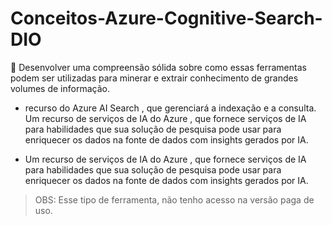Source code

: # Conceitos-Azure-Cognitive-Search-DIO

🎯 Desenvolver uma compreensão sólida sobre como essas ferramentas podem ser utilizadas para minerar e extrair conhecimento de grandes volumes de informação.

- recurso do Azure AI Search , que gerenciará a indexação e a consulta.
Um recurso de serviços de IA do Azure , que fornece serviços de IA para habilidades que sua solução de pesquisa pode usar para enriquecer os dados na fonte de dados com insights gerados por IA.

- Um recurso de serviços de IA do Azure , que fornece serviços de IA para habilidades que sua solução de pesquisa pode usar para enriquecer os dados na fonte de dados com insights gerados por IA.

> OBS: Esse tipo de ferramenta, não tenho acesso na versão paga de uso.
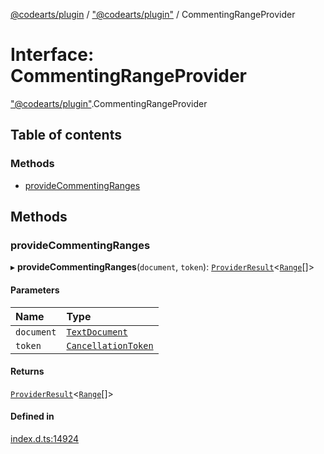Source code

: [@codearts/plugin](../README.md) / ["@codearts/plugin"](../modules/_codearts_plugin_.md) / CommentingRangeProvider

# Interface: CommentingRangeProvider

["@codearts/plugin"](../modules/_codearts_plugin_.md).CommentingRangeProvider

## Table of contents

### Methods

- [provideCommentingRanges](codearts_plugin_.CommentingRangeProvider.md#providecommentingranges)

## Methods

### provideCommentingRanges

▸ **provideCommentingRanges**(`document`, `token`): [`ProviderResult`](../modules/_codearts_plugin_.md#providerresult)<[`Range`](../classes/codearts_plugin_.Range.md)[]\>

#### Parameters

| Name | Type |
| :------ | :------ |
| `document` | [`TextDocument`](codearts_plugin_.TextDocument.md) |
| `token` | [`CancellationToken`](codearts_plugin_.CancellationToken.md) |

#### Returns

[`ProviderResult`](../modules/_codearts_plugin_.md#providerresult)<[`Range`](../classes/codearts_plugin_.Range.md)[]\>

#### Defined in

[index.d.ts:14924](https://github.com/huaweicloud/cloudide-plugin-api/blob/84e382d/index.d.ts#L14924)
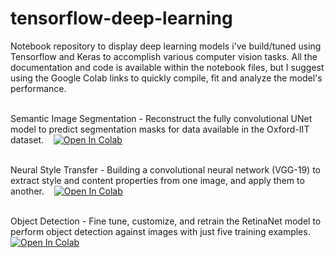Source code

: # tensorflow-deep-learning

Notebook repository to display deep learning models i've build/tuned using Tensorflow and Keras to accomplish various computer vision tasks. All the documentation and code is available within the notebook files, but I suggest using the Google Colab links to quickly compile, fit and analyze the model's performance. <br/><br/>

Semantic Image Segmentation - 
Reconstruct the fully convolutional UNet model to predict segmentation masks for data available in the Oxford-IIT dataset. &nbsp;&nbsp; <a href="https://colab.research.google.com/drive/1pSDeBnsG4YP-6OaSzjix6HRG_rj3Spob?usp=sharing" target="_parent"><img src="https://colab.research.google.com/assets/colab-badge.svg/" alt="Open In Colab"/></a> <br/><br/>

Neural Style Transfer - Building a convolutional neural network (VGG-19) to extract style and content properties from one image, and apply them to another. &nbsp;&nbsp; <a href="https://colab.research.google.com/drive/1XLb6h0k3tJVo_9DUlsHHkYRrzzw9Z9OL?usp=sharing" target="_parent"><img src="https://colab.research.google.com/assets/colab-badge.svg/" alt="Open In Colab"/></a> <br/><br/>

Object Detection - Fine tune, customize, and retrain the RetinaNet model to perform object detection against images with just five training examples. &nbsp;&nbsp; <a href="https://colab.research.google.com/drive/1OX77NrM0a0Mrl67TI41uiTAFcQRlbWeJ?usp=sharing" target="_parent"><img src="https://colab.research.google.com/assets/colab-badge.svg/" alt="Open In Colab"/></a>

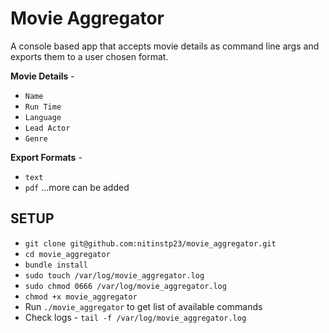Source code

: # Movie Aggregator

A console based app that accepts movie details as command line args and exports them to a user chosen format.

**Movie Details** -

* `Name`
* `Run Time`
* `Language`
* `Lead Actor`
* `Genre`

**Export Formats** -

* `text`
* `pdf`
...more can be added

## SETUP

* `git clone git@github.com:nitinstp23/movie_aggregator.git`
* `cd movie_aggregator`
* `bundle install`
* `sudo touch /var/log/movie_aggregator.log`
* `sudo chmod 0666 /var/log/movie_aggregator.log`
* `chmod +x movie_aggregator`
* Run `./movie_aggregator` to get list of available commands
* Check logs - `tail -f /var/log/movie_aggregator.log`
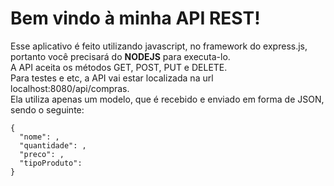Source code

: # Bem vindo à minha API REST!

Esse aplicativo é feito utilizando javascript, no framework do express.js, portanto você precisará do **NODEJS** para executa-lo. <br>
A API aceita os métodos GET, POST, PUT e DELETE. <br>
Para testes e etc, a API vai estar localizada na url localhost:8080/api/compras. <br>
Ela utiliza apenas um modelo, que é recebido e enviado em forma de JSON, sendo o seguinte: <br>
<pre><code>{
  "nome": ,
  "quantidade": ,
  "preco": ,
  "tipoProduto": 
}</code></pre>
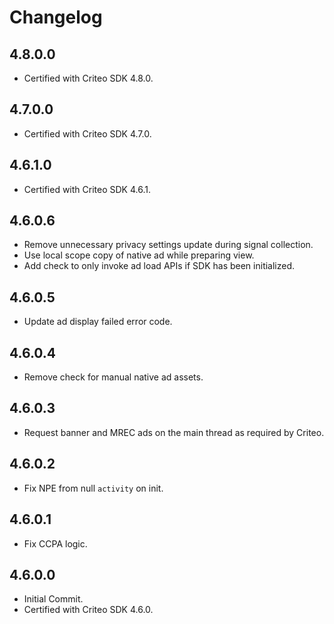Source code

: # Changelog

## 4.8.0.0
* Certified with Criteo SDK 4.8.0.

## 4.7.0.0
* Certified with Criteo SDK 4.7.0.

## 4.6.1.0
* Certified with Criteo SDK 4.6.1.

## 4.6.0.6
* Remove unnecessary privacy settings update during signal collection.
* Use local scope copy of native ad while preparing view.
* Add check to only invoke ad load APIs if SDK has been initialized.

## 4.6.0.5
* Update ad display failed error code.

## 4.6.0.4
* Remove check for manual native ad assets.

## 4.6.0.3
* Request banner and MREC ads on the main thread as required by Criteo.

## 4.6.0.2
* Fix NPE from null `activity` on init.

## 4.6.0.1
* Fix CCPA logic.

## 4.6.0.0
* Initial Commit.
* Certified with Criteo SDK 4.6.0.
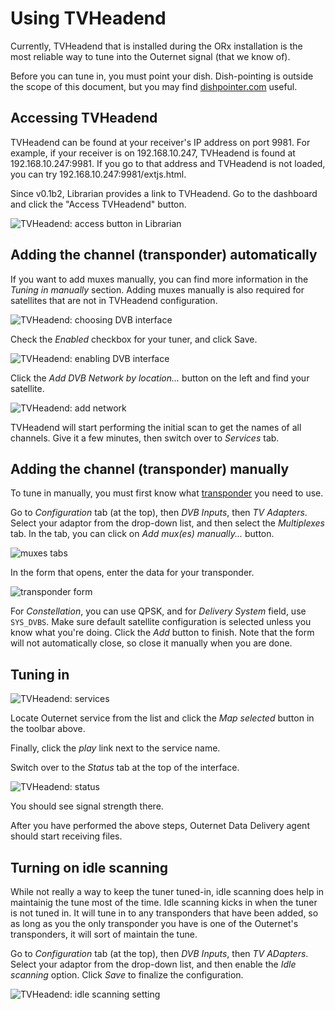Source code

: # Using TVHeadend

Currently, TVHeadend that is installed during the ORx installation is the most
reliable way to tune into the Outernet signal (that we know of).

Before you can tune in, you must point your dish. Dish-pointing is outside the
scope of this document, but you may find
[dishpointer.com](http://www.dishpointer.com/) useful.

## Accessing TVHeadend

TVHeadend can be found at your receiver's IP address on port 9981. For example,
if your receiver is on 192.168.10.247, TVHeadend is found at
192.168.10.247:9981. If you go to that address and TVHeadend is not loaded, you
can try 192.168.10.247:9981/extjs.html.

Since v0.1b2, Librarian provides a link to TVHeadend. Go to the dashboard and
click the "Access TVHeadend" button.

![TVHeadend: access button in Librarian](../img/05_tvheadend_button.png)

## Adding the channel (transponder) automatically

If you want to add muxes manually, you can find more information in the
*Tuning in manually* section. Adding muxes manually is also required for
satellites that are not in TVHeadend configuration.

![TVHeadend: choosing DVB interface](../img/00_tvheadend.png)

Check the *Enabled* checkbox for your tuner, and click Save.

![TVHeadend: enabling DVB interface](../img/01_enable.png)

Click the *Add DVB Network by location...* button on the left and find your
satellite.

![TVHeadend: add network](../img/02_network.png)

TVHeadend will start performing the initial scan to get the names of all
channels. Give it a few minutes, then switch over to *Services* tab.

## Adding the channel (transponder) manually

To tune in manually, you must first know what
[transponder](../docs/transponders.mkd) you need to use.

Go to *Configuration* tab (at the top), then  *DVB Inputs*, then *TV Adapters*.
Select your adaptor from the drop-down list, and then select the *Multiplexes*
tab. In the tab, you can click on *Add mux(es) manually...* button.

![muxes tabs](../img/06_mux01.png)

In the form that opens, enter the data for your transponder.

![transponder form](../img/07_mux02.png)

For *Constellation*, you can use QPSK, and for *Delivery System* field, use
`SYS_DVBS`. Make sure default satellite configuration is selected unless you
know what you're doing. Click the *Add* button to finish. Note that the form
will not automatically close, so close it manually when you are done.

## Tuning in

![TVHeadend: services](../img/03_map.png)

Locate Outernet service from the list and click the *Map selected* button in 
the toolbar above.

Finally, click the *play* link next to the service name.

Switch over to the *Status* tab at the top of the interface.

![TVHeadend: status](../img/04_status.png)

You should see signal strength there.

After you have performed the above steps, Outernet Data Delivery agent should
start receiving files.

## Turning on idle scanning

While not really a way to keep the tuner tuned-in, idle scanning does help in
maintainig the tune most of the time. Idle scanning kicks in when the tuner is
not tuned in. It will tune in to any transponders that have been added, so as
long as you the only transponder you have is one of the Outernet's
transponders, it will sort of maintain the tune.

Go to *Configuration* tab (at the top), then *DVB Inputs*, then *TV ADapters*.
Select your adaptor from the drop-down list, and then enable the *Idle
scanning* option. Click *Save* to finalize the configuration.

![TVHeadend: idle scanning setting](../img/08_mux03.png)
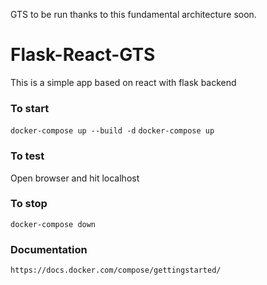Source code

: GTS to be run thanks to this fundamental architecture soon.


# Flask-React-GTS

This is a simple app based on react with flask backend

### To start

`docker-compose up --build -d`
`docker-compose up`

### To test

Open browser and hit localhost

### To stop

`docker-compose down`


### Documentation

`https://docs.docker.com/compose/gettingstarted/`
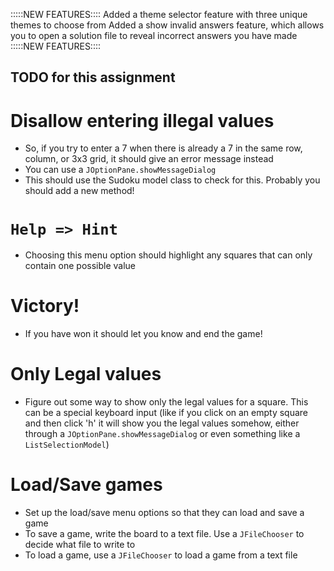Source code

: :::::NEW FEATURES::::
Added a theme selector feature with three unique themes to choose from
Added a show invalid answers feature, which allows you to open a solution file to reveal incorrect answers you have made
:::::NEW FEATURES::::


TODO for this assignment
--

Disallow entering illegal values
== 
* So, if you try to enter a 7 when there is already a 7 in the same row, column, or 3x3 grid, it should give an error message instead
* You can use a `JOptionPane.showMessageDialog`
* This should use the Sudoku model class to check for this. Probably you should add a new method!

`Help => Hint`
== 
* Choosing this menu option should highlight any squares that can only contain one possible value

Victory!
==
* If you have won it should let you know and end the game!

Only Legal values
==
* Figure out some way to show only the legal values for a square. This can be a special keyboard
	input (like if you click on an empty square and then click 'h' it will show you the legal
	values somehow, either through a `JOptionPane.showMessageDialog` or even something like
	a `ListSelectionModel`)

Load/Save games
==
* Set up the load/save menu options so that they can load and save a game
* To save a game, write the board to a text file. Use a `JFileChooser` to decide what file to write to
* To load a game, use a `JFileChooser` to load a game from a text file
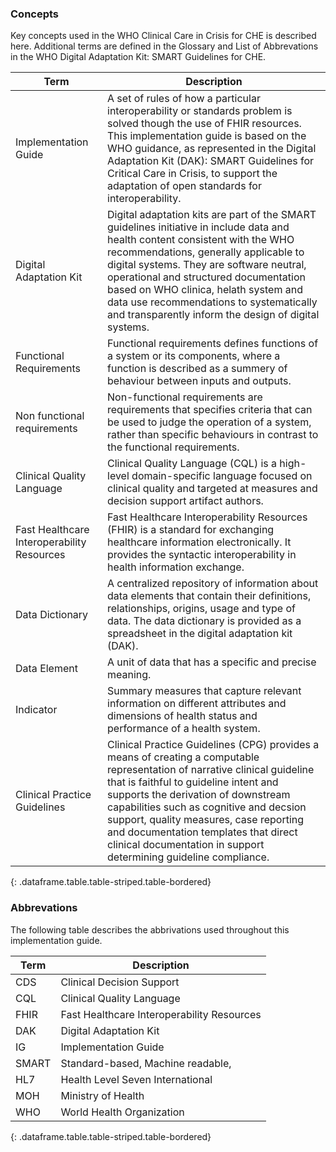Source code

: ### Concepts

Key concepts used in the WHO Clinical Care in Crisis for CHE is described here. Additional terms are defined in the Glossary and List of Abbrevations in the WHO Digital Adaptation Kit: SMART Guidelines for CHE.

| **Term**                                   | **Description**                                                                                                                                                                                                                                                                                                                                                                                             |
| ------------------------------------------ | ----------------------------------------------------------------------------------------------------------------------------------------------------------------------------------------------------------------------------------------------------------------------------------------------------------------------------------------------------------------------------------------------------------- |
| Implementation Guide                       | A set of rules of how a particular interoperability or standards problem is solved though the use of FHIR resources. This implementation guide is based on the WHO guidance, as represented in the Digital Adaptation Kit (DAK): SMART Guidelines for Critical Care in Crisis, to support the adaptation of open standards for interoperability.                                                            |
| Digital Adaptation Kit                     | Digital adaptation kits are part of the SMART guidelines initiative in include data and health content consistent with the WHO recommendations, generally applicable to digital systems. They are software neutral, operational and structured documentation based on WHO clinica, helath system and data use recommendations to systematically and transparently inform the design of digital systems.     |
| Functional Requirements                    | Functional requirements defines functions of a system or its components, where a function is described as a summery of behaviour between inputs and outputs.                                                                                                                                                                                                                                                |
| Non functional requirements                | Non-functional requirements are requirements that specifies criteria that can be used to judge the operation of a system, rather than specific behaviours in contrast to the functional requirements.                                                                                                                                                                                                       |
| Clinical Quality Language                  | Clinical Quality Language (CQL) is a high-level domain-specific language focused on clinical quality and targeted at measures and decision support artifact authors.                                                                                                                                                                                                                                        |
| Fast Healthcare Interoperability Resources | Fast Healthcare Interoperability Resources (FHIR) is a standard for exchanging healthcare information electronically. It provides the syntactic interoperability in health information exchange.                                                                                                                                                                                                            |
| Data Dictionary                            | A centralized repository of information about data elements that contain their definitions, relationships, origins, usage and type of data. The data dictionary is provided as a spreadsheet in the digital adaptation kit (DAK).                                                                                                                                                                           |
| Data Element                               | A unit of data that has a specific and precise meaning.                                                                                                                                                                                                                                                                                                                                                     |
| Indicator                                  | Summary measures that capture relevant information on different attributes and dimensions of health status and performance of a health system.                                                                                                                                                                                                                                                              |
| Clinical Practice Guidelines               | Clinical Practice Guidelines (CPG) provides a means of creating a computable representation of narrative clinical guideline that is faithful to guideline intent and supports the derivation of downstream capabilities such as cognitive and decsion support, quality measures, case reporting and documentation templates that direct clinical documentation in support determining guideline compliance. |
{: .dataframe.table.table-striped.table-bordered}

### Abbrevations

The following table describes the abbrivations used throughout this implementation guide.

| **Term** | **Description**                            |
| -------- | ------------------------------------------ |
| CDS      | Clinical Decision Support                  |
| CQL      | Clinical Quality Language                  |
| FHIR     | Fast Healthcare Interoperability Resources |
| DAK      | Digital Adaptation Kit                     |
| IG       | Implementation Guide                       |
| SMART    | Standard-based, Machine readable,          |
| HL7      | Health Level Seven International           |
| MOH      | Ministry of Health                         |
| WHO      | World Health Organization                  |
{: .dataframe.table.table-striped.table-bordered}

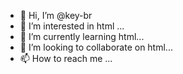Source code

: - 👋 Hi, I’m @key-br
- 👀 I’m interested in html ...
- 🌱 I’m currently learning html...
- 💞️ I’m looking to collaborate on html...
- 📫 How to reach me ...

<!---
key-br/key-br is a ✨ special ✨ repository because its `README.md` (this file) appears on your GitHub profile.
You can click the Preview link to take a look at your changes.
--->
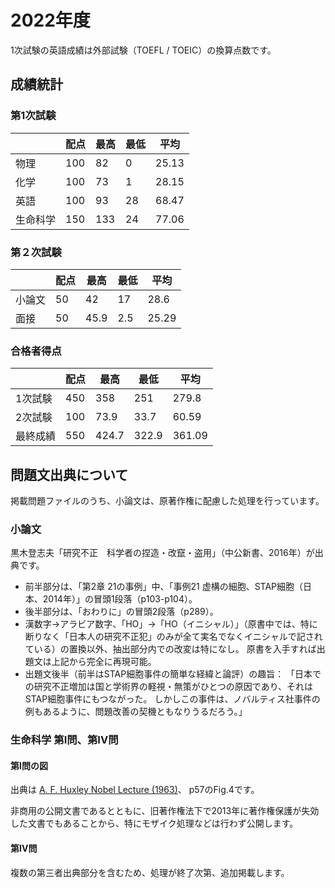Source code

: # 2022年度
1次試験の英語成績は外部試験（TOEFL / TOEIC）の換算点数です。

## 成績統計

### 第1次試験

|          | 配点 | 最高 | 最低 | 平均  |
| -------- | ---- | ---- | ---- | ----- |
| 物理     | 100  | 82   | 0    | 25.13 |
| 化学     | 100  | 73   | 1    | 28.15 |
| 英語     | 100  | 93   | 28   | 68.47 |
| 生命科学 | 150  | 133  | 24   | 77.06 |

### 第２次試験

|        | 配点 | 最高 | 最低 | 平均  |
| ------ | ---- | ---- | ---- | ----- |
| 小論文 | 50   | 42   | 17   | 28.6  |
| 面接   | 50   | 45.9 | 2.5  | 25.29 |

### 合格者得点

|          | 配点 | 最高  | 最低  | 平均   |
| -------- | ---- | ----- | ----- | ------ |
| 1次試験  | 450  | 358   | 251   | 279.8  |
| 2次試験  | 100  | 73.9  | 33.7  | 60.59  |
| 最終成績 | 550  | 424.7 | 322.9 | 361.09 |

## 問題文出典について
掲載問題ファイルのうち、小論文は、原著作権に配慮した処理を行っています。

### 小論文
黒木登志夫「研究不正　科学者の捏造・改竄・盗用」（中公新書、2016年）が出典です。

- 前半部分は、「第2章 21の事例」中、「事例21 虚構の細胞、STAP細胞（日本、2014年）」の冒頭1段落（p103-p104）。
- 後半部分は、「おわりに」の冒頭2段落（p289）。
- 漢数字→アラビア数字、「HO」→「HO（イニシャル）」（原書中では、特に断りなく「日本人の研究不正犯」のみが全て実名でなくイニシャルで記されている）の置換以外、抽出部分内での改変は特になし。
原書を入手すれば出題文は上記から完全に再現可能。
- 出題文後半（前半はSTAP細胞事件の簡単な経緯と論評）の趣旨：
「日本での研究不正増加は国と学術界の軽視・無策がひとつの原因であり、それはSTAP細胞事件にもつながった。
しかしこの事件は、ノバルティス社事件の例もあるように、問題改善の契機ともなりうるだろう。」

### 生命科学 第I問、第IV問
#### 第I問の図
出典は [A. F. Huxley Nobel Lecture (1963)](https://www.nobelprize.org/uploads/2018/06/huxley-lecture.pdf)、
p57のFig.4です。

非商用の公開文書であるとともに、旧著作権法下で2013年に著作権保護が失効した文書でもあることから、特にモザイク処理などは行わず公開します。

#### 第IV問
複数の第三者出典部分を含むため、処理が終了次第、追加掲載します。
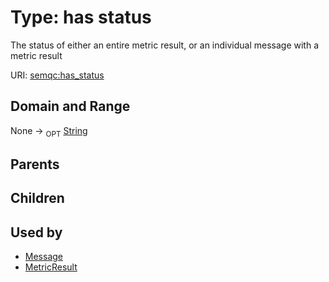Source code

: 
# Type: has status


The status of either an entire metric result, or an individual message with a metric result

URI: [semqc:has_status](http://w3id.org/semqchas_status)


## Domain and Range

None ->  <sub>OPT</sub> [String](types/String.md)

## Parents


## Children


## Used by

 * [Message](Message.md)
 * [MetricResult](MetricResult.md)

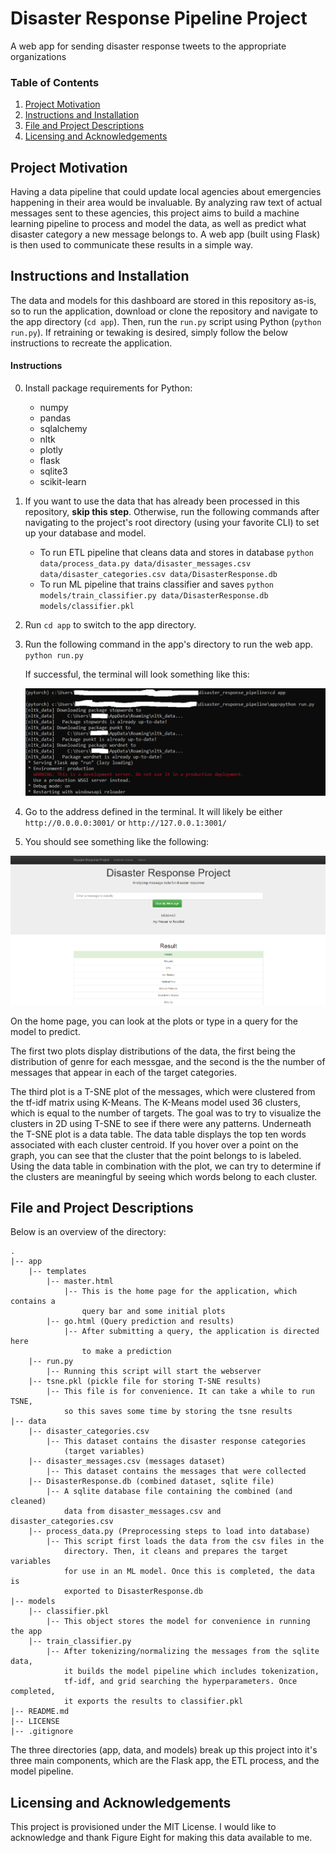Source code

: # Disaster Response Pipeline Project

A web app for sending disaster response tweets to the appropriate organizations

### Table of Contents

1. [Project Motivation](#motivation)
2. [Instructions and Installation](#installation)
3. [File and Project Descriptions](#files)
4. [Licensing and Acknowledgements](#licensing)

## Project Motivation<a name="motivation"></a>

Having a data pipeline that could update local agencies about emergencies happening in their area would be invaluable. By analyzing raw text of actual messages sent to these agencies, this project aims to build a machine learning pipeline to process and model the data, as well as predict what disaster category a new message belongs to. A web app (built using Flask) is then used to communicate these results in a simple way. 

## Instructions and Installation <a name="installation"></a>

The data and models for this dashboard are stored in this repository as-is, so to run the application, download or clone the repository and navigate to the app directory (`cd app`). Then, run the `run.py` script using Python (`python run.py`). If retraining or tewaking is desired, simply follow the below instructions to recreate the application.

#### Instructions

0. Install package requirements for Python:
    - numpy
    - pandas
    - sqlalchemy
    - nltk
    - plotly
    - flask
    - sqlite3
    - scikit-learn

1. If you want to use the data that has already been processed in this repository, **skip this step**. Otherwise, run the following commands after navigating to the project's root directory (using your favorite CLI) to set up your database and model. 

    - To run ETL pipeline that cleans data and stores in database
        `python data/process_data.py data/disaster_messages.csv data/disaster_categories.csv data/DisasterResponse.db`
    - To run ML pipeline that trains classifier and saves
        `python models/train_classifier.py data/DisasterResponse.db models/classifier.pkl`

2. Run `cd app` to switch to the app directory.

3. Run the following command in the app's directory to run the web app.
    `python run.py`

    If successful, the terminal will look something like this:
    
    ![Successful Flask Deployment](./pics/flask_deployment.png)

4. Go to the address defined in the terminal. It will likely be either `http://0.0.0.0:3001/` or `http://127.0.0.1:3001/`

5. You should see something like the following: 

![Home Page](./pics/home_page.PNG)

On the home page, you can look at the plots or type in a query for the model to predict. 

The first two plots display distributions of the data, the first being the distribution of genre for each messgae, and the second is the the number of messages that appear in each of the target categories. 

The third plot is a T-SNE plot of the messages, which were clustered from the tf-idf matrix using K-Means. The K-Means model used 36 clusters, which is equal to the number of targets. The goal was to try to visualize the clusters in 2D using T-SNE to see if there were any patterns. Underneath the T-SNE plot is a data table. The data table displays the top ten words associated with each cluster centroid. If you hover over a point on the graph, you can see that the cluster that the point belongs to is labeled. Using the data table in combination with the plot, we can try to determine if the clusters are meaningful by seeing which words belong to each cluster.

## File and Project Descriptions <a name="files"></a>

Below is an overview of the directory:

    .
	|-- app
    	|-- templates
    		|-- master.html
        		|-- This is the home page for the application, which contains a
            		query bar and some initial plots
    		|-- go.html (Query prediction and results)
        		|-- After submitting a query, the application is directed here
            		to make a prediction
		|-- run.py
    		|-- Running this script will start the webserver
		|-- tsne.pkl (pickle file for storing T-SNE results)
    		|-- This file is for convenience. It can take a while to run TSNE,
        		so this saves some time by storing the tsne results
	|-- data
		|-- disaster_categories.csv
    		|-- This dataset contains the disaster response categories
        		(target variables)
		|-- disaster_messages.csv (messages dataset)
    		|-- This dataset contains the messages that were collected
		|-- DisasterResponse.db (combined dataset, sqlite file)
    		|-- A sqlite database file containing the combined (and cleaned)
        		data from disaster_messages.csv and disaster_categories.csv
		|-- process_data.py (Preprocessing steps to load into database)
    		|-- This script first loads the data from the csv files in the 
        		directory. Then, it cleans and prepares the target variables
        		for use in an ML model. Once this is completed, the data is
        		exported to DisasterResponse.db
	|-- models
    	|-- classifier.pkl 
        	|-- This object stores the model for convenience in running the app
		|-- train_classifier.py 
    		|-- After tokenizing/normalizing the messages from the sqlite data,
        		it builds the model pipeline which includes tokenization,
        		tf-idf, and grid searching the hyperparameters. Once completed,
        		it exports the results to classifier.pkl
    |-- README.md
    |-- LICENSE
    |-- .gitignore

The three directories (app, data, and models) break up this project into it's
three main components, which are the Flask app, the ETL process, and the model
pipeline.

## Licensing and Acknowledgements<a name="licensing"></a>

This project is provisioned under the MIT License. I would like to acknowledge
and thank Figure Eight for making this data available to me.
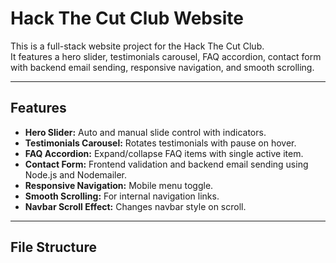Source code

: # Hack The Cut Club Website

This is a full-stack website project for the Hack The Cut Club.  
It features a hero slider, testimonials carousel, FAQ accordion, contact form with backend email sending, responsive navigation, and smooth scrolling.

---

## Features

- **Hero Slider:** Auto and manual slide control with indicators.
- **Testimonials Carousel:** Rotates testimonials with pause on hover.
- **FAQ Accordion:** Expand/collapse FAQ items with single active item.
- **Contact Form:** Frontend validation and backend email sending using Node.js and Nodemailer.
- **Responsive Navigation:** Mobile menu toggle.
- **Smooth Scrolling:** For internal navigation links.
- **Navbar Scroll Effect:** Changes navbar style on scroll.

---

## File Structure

----------

Goal of the exercise => The lines you need are those holding the word "variables"; copy each of them from the material above.

Exercise response =>
        		(target variables)
        		directory. Then, it cleans and prepares the target variables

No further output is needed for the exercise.